Your question is short on details and long on hand-waving, but it sounds like your initial thinking is a pretty sound start. Your app sounds pretty similar to the Zenoss monitoring suite, which uses essentially the same load-distribution architecture to scale up: Multiple monitoring hosts sharing the data collection workload, with a single admin interface, and a database on either the admin host or a separate system.
If your bottleneck is at point #1 (devices sending data to your server), splitting those tasks across a second machine should carve out some room for load growth. The biggest implementation obstacle is usually how to manage tasks across multiple Django servers. Celery, a distribued task queue engine, is probably the best option at the moment. It was originally designed around Django, which is good for you, and it has very active and helpful community of developers and users.

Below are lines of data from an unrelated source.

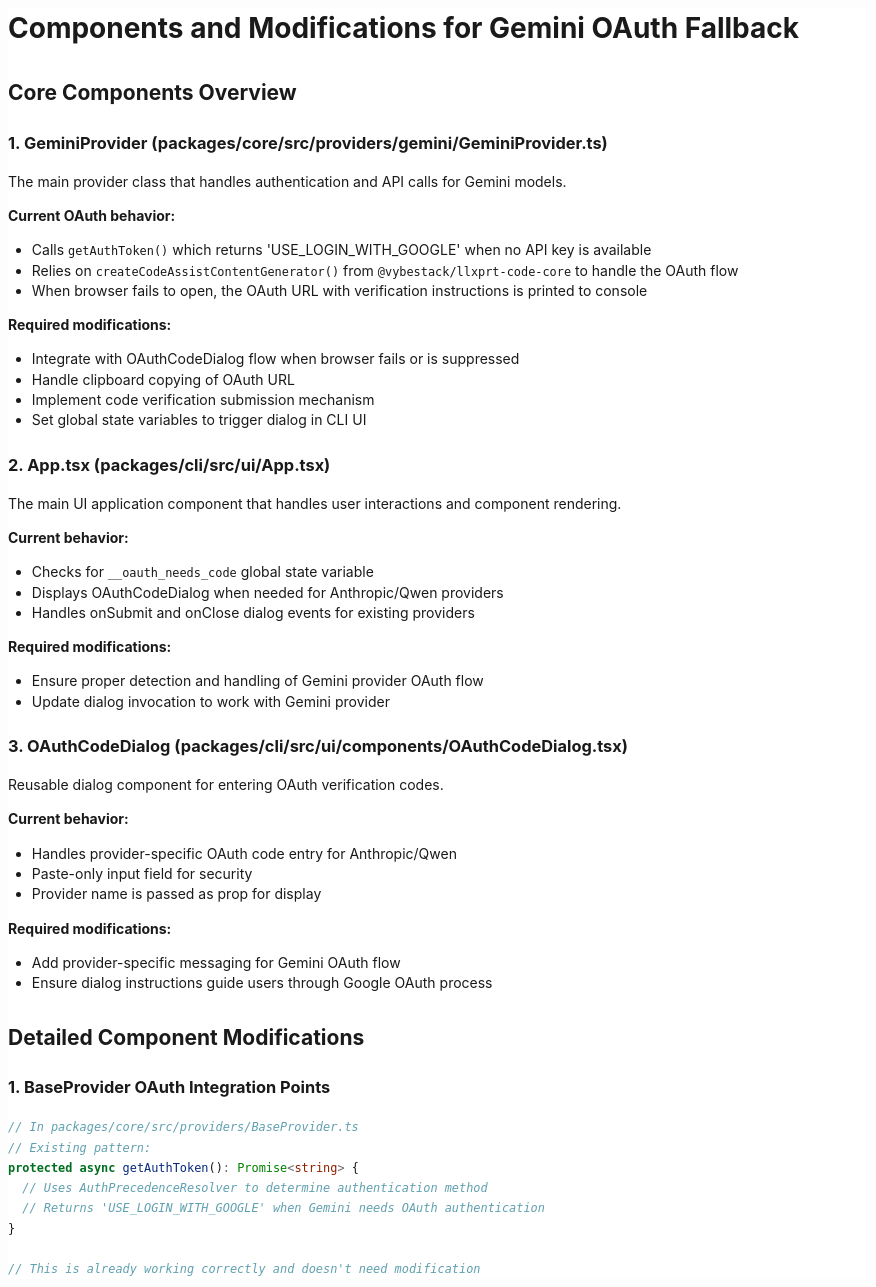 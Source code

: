 # Components and Modifications for Gemini OAuth Fallback

## Core Components Overview

### 1. GeminiProvider (packages/core/src/providers/gemini/GeminiProvider.ts)
The main provider class that handles authentication and API calls for Gemini models.

**Current OAuth behavior:**
- Calls `getAuthToken()` which returns 'USE_LOGIN_WITH_GOOGLE' when no API key is available
- Relies on `createCodeAssistContentGenerator()` from `@vybestack/llxprt-code-core` to handle the OAuth flow
- When browser fails to open, the OAuth URL with verification instructions is printed to console

**Required modifications:**
- Integrate with OAuthCodeDialog flow when browser fails or is suppressed
- Handle clipboard copying of OAuth URL
- Implement code verification submission mechanism
- Set global state variables to trigger dialog in CLI UI

### 2. App.tsx (packages/cli/src/ui/App.tsx)
The main UI application component that handles user interactions and component rendering.

**Current behavior:**
- Checks for `__oauth_needs_code` global state variable
- Displays OAuthCodeDialog when needed for Anthropic/Qwen providers
- Handles onSubmit and onClose dialog events for existing providers

**Required modifications:**
- Ensure proper detection and handling of Gemini provider OAuth flow
- Update dialog invocation to work with Gemini provider

### 3. OAuthCodeDialog (packages/cli/src/ui/components/OAuthCodeDialog.tsx)
Reusable dialog component for entering OAuth verification codes.

**Current behavior:**
- Handles provider-specific OAuth code entry for Anthropic/Qwen
- Paste-only input field for security
- Provider name is passed as prop for display

**Required modifications:**
- Add provider-specific messaging for Gemini OAuth flow
- Ensure dialog instructions guide users through Google OAuth process

## Detailed Component Modifications

### 1. BaseProvider OAuth Integration Points
```typescript
// In packages/core/src/providers/BaseProvider.ts
// Existing pattern:
protected async getAuthToken(): Promise<string> {
  // Uses AuthPrecedenceResolver to determine authentication method
  // Returns 'USE_LOGIN_WITH_GOOGLE' when Gemini needs OAuth authentication
}

// This is already working correctly and doesn't need modification
```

If points #2 and #4 are your current limitation, though, you're probably talking about database scalability. This is just a hard problem, in general: There is no code-transparent, load-neutral, and cheap way to scale up database capacity.
If you only need to get more database "read" IO capacity, replication will probably do the trick. Postgres supports replication using an external tool called Slony-I. The is single-master replication, with multiple read-only "slave" hosts that get fed copies of statements executed on the master. All of your app's writes (UPDATE, INSERT, DELETE...) go through the single master host, but you distribute your reads (SELECT...) across the master and all of the slaves.
The code modifications needed for distributed reads are usually pretty straightforward. Django recently added support for replicated databases, which I haven't used, but it's supposed to be pretty good.
If you need more database write IO capacity, sharding will probably work. Each host keeps a separate, unique chunk of each database table. The DB clients use a deterministic function decides where any given record should reside, so the load distribution is effectively stateless and can scale up to huge numbers of DB servers. Django's new multi-database support (same link as above) also supports sharding. You'll need some code changes, the pain should be limited.
Also, I want to mention Memcached, which seems to be part of just about every highly scalable web application on the Internet, today (Facebook, Google, Twitter...). A good caching implementation can cut your database requirements to a fraction of their original size, by converting expensive, slow DB lookups into cheap, fast cache lookups. Django has supported Memcached integration for quite a while, now.
I realize none of this is too specific, but it should give you a pretty good starting place for working out the details. Good luck with your project.